(Stored data)
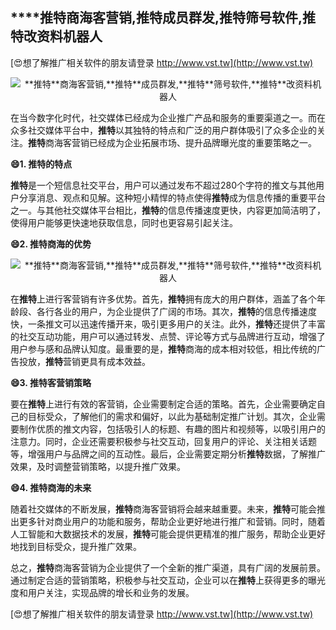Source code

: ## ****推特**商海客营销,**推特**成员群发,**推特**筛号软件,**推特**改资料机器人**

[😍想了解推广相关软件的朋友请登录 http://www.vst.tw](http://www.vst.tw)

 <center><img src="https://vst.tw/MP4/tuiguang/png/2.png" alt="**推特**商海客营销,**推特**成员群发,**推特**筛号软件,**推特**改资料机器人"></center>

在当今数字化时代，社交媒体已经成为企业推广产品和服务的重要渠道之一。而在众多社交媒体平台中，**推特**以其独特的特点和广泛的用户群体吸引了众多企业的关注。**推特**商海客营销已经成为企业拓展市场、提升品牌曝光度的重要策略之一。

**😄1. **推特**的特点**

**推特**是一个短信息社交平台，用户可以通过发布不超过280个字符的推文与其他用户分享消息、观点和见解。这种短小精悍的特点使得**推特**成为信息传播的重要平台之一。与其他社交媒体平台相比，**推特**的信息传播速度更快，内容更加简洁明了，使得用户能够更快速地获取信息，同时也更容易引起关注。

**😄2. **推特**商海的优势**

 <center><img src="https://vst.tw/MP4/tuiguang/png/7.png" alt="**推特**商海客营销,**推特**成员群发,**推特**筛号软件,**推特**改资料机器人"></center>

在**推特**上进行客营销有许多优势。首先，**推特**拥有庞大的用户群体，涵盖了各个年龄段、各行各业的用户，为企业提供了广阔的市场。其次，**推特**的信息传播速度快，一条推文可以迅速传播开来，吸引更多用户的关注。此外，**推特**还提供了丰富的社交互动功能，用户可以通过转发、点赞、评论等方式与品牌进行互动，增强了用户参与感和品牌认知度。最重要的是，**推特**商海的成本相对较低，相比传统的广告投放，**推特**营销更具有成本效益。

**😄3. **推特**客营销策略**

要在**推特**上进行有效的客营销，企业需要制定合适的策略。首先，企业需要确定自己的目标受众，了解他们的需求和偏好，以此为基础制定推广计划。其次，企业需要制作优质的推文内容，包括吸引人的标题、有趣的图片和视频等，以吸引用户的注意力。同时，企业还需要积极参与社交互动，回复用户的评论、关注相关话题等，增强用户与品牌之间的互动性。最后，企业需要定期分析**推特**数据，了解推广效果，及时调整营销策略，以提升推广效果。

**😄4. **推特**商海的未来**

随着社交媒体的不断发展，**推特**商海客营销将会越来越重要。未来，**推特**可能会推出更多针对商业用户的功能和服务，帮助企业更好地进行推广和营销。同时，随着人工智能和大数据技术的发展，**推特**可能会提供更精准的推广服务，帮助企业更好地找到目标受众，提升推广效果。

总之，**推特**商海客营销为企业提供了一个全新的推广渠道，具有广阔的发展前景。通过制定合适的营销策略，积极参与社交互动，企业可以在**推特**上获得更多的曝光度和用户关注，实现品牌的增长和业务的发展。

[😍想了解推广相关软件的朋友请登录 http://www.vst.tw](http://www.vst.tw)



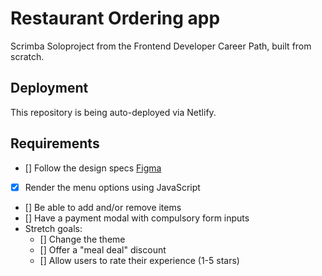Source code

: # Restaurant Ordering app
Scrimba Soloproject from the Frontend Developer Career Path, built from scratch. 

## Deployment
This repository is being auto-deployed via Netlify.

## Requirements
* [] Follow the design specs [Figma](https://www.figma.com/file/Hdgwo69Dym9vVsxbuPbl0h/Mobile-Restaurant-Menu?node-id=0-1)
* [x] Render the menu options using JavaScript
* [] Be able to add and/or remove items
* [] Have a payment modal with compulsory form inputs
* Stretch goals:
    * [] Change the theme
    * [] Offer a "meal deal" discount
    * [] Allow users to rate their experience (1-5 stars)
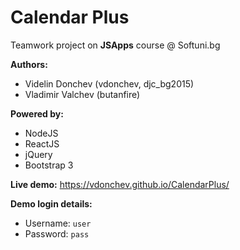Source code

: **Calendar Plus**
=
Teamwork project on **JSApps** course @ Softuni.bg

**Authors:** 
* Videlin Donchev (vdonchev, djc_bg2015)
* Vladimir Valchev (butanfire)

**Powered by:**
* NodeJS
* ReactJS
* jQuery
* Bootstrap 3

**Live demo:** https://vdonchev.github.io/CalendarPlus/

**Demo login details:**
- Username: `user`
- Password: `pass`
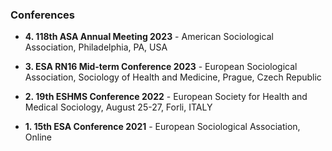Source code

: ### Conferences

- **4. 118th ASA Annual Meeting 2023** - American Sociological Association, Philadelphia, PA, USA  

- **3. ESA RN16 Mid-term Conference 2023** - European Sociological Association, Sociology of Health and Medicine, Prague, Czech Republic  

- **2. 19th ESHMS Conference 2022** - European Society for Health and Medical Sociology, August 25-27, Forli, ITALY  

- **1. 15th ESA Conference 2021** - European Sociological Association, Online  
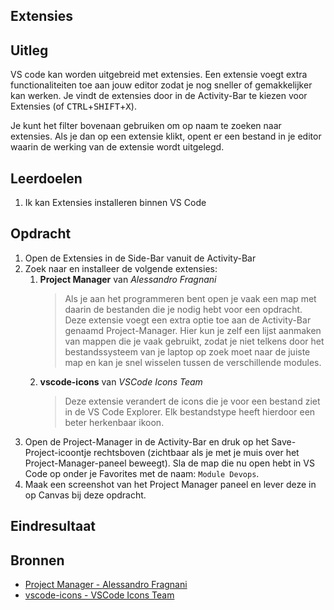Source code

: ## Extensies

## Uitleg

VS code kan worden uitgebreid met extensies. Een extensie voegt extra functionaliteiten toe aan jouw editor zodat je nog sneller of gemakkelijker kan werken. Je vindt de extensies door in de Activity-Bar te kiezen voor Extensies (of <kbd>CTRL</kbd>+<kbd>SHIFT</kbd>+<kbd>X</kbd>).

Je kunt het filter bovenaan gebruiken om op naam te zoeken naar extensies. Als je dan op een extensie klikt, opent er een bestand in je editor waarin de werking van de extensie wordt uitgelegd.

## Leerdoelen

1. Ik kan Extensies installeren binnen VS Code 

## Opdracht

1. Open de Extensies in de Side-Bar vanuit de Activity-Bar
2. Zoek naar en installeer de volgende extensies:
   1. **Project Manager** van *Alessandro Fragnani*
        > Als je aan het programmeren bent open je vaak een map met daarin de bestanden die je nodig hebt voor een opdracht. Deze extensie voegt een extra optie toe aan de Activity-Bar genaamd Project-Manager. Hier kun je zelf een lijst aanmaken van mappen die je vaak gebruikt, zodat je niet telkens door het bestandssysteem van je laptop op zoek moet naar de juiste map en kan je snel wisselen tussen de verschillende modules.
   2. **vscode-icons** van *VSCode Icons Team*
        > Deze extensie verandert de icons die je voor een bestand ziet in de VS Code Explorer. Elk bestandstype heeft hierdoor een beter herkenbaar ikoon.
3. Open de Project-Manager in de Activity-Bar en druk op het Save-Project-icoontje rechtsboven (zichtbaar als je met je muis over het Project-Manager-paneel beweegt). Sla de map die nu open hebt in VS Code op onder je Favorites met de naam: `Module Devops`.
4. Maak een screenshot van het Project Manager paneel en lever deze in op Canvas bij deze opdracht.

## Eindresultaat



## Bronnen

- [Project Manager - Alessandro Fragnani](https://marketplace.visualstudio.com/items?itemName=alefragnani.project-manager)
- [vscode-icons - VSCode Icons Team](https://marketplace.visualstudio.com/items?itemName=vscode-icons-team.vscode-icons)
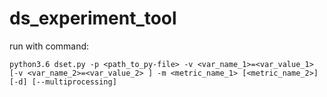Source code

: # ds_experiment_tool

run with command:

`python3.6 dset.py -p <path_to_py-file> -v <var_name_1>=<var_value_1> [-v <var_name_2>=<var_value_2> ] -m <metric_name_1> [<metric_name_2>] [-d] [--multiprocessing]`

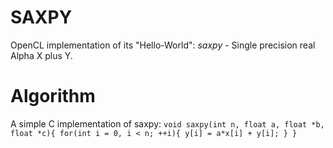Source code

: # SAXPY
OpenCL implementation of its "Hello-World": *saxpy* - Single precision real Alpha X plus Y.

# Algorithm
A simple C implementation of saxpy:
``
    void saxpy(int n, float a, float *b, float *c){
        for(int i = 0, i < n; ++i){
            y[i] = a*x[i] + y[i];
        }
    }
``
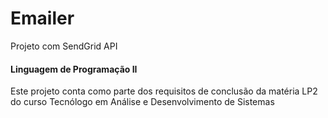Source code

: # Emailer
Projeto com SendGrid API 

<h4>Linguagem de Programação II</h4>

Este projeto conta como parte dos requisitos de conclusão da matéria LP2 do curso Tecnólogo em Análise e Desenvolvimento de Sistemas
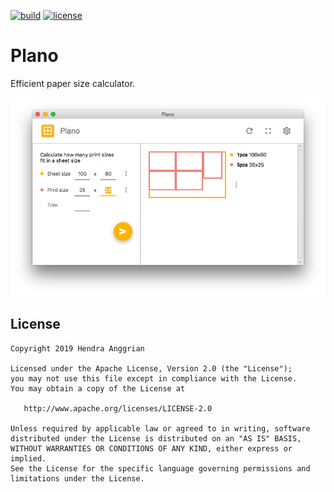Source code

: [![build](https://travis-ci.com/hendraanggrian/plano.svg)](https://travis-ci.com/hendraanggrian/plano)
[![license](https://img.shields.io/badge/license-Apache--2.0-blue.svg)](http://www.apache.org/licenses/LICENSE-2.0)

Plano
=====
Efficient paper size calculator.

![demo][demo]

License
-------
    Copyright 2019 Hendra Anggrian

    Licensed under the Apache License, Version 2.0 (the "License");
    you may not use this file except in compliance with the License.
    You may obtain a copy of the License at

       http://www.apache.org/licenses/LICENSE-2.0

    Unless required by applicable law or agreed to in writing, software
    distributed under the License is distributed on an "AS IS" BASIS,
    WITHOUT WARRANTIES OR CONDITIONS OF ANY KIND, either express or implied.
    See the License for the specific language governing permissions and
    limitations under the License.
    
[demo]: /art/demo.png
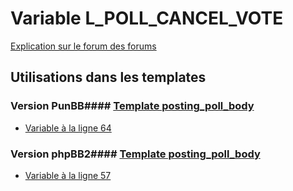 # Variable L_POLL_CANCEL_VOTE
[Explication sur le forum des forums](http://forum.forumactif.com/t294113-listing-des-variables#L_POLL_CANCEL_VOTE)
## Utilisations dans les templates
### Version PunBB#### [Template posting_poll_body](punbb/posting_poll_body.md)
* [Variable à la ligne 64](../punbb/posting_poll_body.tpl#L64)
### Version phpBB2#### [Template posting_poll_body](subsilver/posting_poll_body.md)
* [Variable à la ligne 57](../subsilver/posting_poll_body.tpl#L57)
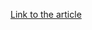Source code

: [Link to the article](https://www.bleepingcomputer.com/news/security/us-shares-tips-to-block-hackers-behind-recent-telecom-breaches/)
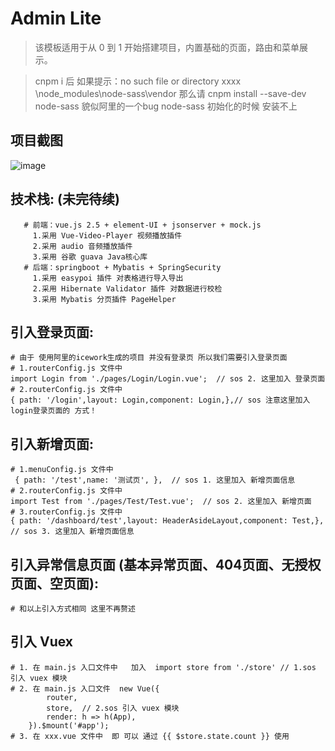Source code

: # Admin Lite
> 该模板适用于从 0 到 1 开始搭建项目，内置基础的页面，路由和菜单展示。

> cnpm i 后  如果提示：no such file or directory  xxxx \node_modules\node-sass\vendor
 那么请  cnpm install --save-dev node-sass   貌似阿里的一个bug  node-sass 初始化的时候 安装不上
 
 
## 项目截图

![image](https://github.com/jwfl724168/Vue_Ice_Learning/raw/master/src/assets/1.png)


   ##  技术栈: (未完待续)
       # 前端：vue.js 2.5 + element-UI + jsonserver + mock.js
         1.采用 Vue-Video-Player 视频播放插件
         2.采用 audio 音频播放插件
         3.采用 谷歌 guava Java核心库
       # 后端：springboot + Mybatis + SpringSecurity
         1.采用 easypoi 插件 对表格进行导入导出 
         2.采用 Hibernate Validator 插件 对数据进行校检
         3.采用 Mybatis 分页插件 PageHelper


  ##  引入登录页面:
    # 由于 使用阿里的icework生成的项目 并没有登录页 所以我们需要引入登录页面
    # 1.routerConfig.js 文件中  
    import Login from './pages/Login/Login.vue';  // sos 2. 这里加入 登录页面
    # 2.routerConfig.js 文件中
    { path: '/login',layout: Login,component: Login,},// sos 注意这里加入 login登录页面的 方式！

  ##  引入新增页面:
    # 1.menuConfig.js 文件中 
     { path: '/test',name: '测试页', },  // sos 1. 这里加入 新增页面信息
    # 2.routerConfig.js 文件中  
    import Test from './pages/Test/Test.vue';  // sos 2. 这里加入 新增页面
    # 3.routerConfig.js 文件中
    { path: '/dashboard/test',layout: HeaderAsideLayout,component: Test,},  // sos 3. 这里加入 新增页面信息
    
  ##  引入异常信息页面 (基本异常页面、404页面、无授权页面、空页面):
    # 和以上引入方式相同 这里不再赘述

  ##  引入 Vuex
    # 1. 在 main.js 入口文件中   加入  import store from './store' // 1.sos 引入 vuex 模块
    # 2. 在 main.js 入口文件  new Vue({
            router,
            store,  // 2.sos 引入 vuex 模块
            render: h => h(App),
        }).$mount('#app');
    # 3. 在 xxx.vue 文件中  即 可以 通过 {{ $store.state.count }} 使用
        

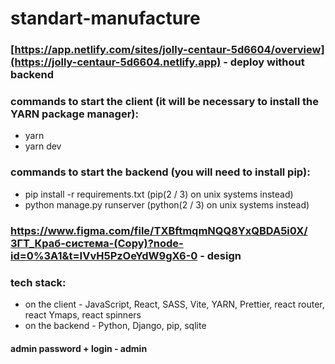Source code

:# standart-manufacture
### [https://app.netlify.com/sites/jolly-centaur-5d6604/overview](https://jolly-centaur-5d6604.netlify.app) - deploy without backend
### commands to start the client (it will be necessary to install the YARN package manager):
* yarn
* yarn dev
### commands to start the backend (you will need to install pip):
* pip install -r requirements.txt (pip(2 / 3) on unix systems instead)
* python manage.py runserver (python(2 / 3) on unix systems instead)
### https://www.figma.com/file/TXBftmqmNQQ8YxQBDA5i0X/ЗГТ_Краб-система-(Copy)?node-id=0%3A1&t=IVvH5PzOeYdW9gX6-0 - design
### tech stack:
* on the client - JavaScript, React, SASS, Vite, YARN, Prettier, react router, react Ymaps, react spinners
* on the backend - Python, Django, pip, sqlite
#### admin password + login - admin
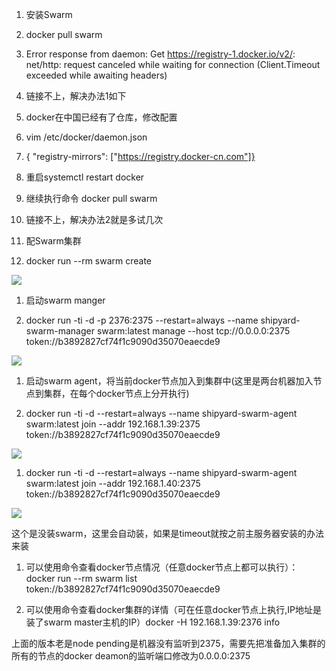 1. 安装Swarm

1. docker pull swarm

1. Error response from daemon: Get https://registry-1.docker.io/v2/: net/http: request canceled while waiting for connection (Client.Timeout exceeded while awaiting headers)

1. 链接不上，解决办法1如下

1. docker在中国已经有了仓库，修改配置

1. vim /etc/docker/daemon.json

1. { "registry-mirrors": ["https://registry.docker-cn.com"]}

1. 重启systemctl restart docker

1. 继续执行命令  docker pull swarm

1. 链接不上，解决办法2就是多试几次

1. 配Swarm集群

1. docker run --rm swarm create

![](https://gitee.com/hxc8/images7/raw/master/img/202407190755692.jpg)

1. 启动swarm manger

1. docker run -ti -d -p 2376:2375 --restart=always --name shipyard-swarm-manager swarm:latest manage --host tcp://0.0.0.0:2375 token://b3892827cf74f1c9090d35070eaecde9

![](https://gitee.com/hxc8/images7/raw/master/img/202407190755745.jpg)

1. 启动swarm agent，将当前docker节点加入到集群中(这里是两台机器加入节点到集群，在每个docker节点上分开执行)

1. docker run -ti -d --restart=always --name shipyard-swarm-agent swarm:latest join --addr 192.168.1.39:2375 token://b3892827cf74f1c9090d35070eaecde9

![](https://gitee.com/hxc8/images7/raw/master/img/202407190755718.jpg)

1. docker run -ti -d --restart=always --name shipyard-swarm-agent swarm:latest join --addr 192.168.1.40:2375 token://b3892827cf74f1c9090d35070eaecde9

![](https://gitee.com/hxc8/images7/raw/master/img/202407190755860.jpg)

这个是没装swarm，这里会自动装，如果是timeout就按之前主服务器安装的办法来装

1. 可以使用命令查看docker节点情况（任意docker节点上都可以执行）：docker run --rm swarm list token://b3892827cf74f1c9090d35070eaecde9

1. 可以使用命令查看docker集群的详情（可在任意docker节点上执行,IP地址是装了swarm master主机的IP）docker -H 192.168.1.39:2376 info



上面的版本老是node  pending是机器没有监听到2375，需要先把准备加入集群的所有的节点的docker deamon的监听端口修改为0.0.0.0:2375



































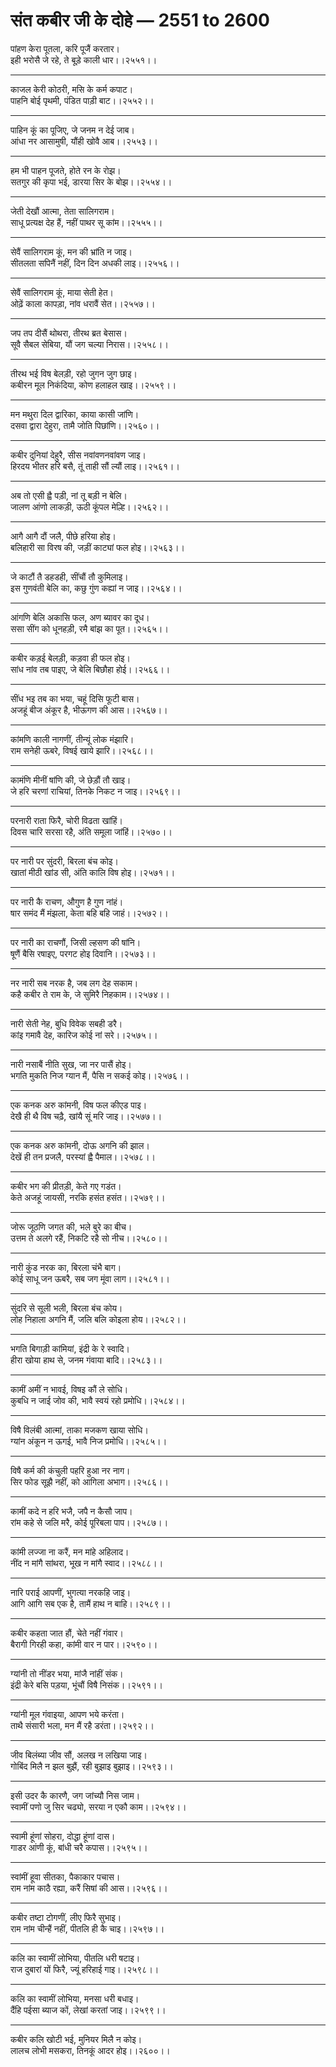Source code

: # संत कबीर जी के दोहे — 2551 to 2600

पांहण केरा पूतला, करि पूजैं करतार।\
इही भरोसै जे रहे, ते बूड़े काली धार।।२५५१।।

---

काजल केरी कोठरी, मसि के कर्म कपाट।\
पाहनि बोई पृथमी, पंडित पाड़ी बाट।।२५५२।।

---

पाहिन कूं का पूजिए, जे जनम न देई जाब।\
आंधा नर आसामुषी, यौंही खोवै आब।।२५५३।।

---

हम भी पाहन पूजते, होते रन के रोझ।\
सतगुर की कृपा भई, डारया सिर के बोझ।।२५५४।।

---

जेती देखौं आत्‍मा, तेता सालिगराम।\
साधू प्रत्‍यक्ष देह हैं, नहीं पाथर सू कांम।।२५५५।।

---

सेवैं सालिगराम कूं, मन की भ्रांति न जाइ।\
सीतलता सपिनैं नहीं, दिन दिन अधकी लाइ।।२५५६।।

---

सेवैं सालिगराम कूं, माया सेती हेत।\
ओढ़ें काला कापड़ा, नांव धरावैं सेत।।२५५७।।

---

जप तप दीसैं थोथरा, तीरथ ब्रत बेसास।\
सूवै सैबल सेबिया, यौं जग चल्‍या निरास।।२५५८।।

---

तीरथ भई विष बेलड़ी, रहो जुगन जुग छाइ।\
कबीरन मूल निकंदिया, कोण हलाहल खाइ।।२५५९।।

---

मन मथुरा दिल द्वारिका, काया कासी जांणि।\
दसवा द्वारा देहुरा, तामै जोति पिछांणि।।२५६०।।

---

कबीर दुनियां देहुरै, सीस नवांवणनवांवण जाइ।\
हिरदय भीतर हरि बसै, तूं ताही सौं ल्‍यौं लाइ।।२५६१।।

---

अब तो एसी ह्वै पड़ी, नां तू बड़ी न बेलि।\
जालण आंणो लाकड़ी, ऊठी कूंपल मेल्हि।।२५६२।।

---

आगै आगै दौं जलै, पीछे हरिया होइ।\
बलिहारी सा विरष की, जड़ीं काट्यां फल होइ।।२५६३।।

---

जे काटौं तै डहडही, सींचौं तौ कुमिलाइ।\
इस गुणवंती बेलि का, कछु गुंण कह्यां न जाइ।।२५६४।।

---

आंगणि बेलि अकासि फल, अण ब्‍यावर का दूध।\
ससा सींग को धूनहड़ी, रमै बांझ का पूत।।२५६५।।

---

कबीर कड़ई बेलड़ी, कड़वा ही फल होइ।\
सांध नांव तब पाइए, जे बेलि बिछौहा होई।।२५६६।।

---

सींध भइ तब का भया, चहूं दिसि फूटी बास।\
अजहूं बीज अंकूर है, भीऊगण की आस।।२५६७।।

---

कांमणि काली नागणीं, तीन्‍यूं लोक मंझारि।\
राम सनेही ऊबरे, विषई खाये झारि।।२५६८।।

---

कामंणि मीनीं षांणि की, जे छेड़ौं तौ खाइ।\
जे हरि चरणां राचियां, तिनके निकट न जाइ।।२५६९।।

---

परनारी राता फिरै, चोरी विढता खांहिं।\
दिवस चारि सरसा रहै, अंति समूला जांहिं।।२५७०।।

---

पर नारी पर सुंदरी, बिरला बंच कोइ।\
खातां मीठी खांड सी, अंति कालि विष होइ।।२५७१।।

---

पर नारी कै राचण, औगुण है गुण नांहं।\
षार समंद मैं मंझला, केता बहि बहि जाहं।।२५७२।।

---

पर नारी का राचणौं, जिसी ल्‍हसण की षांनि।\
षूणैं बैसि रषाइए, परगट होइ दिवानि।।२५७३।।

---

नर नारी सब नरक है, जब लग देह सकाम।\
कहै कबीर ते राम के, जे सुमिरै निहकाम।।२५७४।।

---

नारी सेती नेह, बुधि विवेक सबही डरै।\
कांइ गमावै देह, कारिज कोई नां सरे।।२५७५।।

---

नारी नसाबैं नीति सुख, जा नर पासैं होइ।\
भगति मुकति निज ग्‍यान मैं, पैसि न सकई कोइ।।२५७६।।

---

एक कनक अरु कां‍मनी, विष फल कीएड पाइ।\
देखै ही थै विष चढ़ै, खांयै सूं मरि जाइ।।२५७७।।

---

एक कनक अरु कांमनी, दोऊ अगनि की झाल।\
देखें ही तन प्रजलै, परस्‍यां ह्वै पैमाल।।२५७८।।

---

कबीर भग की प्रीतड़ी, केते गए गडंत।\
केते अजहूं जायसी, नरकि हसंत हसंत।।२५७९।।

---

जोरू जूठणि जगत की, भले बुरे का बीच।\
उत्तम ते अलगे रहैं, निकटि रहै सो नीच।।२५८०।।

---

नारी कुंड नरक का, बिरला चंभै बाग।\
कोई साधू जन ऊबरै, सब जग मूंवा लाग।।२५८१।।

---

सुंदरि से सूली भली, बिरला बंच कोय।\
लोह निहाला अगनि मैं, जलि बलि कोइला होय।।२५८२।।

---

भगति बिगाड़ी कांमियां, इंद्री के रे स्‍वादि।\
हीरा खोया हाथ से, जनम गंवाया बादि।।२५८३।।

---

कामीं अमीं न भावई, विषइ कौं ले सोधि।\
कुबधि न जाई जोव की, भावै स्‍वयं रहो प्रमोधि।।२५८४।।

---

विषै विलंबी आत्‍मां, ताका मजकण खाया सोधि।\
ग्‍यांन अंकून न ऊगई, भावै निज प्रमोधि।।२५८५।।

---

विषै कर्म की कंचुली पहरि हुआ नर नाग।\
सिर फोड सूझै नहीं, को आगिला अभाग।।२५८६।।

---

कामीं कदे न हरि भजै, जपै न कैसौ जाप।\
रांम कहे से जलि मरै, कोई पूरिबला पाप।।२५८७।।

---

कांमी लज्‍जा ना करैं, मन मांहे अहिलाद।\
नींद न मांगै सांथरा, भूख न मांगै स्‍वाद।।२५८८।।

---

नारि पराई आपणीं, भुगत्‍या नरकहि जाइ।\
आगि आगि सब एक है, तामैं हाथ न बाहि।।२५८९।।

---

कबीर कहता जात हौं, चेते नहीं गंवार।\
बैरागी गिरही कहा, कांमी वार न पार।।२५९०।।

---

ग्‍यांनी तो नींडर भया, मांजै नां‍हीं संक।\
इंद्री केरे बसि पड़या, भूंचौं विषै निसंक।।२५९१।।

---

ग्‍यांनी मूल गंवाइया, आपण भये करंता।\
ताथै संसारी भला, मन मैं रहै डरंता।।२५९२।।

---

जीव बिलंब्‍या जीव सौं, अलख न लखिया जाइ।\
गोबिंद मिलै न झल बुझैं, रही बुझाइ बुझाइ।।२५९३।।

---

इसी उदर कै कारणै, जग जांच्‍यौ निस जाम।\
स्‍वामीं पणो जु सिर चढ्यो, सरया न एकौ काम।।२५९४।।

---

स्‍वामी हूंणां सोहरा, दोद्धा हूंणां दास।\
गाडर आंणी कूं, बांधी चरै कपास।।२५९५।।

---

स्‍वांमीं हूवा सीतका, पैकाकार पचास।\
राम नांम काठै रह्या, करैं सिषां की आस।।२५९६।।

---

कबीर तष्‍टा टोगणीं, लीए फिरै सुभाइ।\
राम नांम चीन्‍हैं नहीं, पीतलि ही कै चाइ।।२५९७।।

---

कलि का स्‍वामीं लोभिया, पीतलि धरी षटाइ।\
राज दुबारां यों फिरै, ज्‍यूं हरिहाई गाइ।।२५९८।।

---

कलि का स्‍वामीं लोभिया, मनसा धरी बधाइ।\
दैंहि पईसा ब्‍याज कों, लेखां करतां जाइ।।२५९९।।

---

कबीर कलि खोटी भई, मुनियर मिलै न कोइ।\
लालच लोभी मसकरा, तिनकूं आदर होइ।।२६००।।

> **Your goal**
The expected answer is an exact copy of the lines above, beginning at the line with "कांमणि काली नागणीं, तीन्‍यूं लोक मंझारि।\" and ending at the line with "पर नारी कै राचण, औगुण है गुण नांहं।\", with both ends in.

> **Solution to this task**
कांमणि काली नागणीं, तीन्‍यूं लोक मंझारि।\
राम सनेही ऊबरे, विषई खाये झारि।।२५६८।।

---

कामंणि मीनीं षांणि की, जे छेड़ौं तौ खाइ।\
जे हरि चरणां राचियां, तिनके निकट न जाइ।।२५६९।।

---

परनारी राता फिरै, चोरी विढता खांहिं।\
दिवस चारि सरसा रहै, अंति समूला जांहिं।।२५७०।।

---

पर नारी पर सुंदरी, बिरला बंच कोइ।\
खातां मीठी खांड सी, अंति कालि विष होइ।।२५७१।।

---

पर नारी कै राचण, औगुण है गुण नांहं।\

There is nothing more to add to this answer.